README-work
Lingua::Stem::Russian Raku package
Introduction
This Raku package is for stemming Russian words. It implements the Snowball algorithm presented in [SNa1].
Usage examples
The RussianStem
function is used to find stems:
use Lingua::Stem::Russian;
say RussianStem('всходы')
RussianStem
also works with lists of words:
say RussianStem('Всходы урожая ожидаются с терпением, питьем и беконом.'.words)
The function russian-word-stem
can be used as a synonym of RussianStem
.
Command Line Interface (CLI)
The package provides the CLI function RussianStem
. Here is its usage message:
RussianStem --help
Here are example shell commands of using the CLI function RussianStem
:
RussianStem Какие
RussianStem --format=raku "Модуль Raku, предоставляющий процедуру для русского языка."

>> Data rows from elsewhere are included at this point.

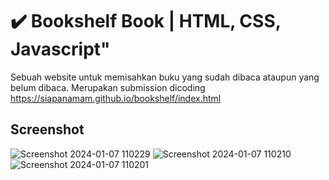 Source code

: # ✔️ Bookshelf Book | HTML, CSS, Javascript"

Sebuah website untuk memisahkan buku yang sudah dibaca ataupun yang belum dibaca. Merupakan submission dicoding
https://siapanamam.github.io/bookshelf/index.html 

## Screenshot
![Screenshot 2024-01-07 110229](https://github.com/SiapaNamam/bookshelf/assets/111210897/d977da45-1fb3-44ef-a974-58da5dc08799)
![Screenshot 2024-01-07 110210](https://github.com/SiapaNamam/bookshelf/assets/111210897/94008618-332a-46ff-b960-fa1853631855)
![Screenshot 2024-01-07 110201](https://github.com/SiapaNamam/bookshelf/assets/111210897/e47dbab1-9a58-4a28-85e3-d84c54aa39d7)
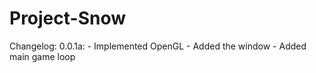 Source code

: Project-Snow
============

Changelog:
	0.0.1a:
		- Implemented OpenGL
		- Added the window
		- Added main game loop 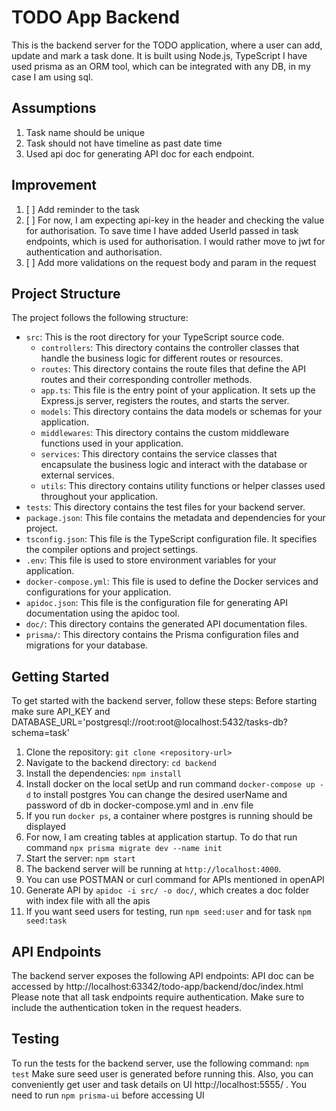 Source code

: # TODO App Backend

This is the backend server for the TODO application, where a user can add, update and mark a task done. 
It is built using Node.js, TypeScript
I have used prisma as an ORM tool, which can be integrated with any DB, in my case I am using sql.

## Assumptions
1. Task name should be unique
2. Task should not have timeline as past date time
3. Used api doc for generating API doc for each endpoint.

## Improvement
1. [ ]  Add reminder to the task
2. [ ]  For now, I am expecting api-key in the header and checking the value for authorisation. 
To save time I have added UserId passed in task endpoints, which is used for authorisation. I would rather move to jwt for authentication and authorisation.
3. [ ]  Add more validations on the request body and param in the request

## Project Structure

The project follows the following structure:

- `src`: This is the root directory for your TypeScript source code.
  - `controllers`: This directory contains the controller classes that handle the business logic for different routes or resources.
  - `routes`: This directory contains the route files that define the API routes and their corresponding controller methods.
  - `app.ts`: This file is the entry point of your application. It sets up the Express.js server, registers the routes, and starts the server.
  - `models`: This directory contains the data models or schemas for your application.
  - `middlewares`: This directory contains the custom middleware functions used in your application.
  - `services`: This directory contains the service classes that encapsulate the business logic and interact with the database or external services.
  - `utils`: This directory contains utility functions or helper classes used throughout your application.
- `tests`: This directory contains the test files for your backend server.
- `package.json`: This file contains the metadata and dependencies for your project.
- `tsconfig.json`: This file is the TypeScript configuration file. It specifies the compiler options and project settings.
- `.env`: This file is used to store environment variables for your application.
- `docker-compose.yml`: This file is used to define the Docker services and configurations for your application.
- `apidoc.json`: This file is the configuration file for generating API documentation using the apidoc tool.
- `doc/`: This directory contains the generated API documentation files.
- `prisma/`: This directory contains the Prisma configuration files and migrations for your database.

## Getting Started

To get started with the backend server, follow these steps:
Before starting make sure API_KEY and DATABASE_URL='postgresql://root:root@localhost:5432/tasks-db?schema=task'


1. Clone the repository: `git clone <repository-url>`
2. Navigate to the backend directory: `cd backend`
3. Install the dependencies: `npm install`
4. Install docker on the local setUp and run command `docker-compose up -d` to install postgres
    You can change the desired userName and password of db in docker-compose.yml and in .env file
5. If you run `docker ps`, a container where postgres is running should be displayed
6. For now, I am creating tables at application startup. To do that run command `npx prisma migrate dev --name init`
7. Start the server: `npm start`
8. The backend server will be running at `http://localhost:4000`.
9. You can use POSTMAN or curl command for APIs mentioned in openAPI 
10. Generate API by `apidoc -i src/ -o doc/`, which creates a doc folder with index file with all the apis 
11. If you want seed users for testing, run `npm seed:user` and for task `npm seed:task`

## API Endpoints

The backend server exposes the following API endpoints:
API doc can be accessed by http://localhost:63342/todo-app/backend/doc/index.html
Please note that all task endpoints require authentication. Make sure to include the authentication token in the request headers.

## Testing

To run the tests for the backend server, use the following command:
`npm test`
Make sure seed user is generated before running this. Also, you can conveniently get user and task details on UI http://localhost:5555/ . You need to run `npm prisma-ui` before accessing UI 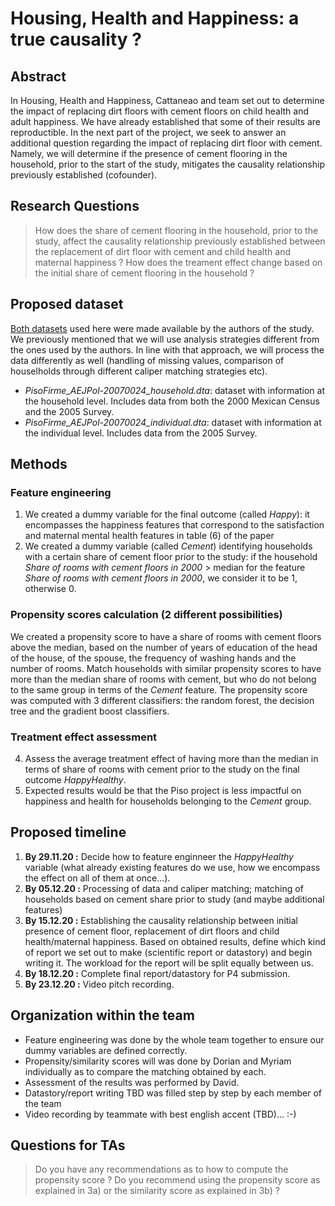 # **Housing, Health and Happiness: a true causality ?**

## Abstract
In Housing, Health and Happiness, Cattaneao and team set out to determine the impact of replacing dirt floors with cement floors on child health and adult happiness. We have already established that some of their results are reproductible. In the next part of the project, we seek to answer an additional question regarding the impact of replacing dirt floor with cement. Namely, we will determine if the presence of cement flooring in the household, prior to the start of the study, mitigates the causality relationship previously established (cofounder).  

## Research Questions
> How does the share of cement flooring in the household, prior to the study, affect the causality relationship previously established between the replacement of dirt floor with cement and child health and maternal happiness ? How does the treament effect change based on the initial share of cement flooring in the household ? 

## Proposed dataset
[Both datasets](https://www.openicpsr.org/openicpsr/project/114542/version/V1/view;jsessionid=B4B1AAA8597E1F070A0C683C49E2A11C?path=/openicpsr/114542/fcr:versions/V1/PisoFirme_AEJPol-20070024_STATA-replication-code.do&type=file) used here were made available by the authors of the study. We previously mentioned that we will use analysis strategies different from the ones used by the authors. In line with that approach, we will process the data differently as well (handling of missing values, comparison of houselholds through different caliper matching strategies etc). 
- *PisoFirme_AEJPol-20070024_household.dta*: dataset with information at the household level. Includes data from both the 2000 Mexican Census and the 2005 Survey. 
- *PisoFirme_AEJPol-20070024_individual.dta*: dataset with information at the individual level. Includes data from the 2005 Survey.

## Methods
### Feature engineering
1. We created a dummy variable for the final outcome (called *Happy*): it encompasses the happiness features that correspond to the satisfaction and maternal mental health features in table (6) of the paper 
2. We created a dummy variable (called *Cement*) identifying households with a certain share of cement floor prior to the study: if the household *Share of rooms with cement floors in 2000*  > median for the feature *Share of rooms with cement floors in 2000*, we consider it to be 1, otherwise 0. 

### Propensity scores calculation (2 different possibilities)

We created a propensity score to have a share of rooms with cement floors above the median, based on the number of years of education of the head of the house, of the spouse, the frequency of washing hands and the number of rooms. Match households with similar propensity scores to have more than the median share of rooms with cement, but who do not belong to the same group in terms of the *Cement* feature. The propensity score was computed with 3 different classifiers: the random forest, the decision tree and the gradient boost classifiers.  
 
### Treatment effect assessment
4. Assess the average treatment effect of having more than the median in terms of share of rooms with cement prior to the study on the final outcome *HappyHealthy*. 
5. Expected results would be that the Piso project is less impactful on happiness and health for households belonging to the *Cement* group. 

## Proposed timeline
1. **By 29.11.20 :** Decide how to feature enginneer the *HappyHealthy* variable (what already existing features do we use, how we encompass the effect on all of them at once...).
2. **By 05.12.20 :** Processing of data and caliper matching; matching of households based on cement share prior to study (and maybe additional features)
3. **By 15.12.20 :** Establishing the causality relationship between initial presence of cement floor, replacement of dirt floors and child health/maternal happiness. Based on obtained results, define which kind of report we set out to make (scientific report or datastory) and begin writing it. The workload for the report will be split equally between us.
4. **By 18.12.20 :** Complete final report/datastory for P4 submission.
5. **By 23.12.20 :** Video pitch recording. 

## Organization within the team
- Feature engineering was done by the whole team together to ensure our dummy variables are defined correctly. 
- Propensity/similarity scores will was done by Dorian and Myriam individually as to compare the matching obtained by each. 
- Assessment of the results was performed by David. 
- Datastory/report writing TBD was filled step by step by each member of the team 
- Video recording by teammate with best english accent (TBD)... :-) 

## Questions for TAs
> Do you have any recommendations as to how to compute the propensity score ? 
> Do you recommend using the propensity score as explained in 3a) or the similarity score as explained in 3b) ?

RussianStem Проверить корректность подбора по словарям и правилам
Here is a pipeline example using the CLI function get-tokens
of the package
"Grammar::TokenProcessing",
[AAp1]:
get-tokens ./DataQueryPhrases-template | RussianStem --format=raku
# ("ассоциац", "ассоциирован", "ассоциирова", "безопасн", "восходя", "выбер", "заказа", "комбайн", "крестообразн",
# "поверхност", "мутирова", "обзор", "обобщ", "переименова", "пол", "просмотрет", "разгруппирова", "разделител",
# "распла", "расстав", "символ", "слит", "слиян", "сплит", "табулирова", "тольк", "убыва", "уверен", "форм",
# "формат", "формирова", "формул", "широк")
Remark: These kind of tokens (literals) transformations are used in the packages "DSL::Bulgarian", [AAp2], and "DSL::Russian", [AAp3],
Implementation notes
Reprogrammed to Raku from : https://github.com/neilb/Lingua-Stem-Ru/blob/master/lib/Lingua/Stem/Ru.pm .
TODO
DONE Respect the word case in the returned result.
RussianStem('ТАБЛА')
should return'ТАБЛ'
.(Not
'табл'
as it currently does.)
DONE CLI that can be inserted in UNIX pipelines.
TODO Performance statistics.
TODO More detailed documentation.
References
Articles
[SNa1] Snowball Team, Russian stemming algorithm, (2002), snowball.tartarus.org.
Packages
[AAp1] Anton Antonov, Grammar::TokenProcessing Raku package, (2022), GitHub/antononcube.
[AAp2] Anton Antonov, DSL::Bulgarian Raku package, (2022), GitHub/antononcube.
[AAp3] Anton Antonov, DSL::Russian Raku package, (2023), GitHub/antononcube.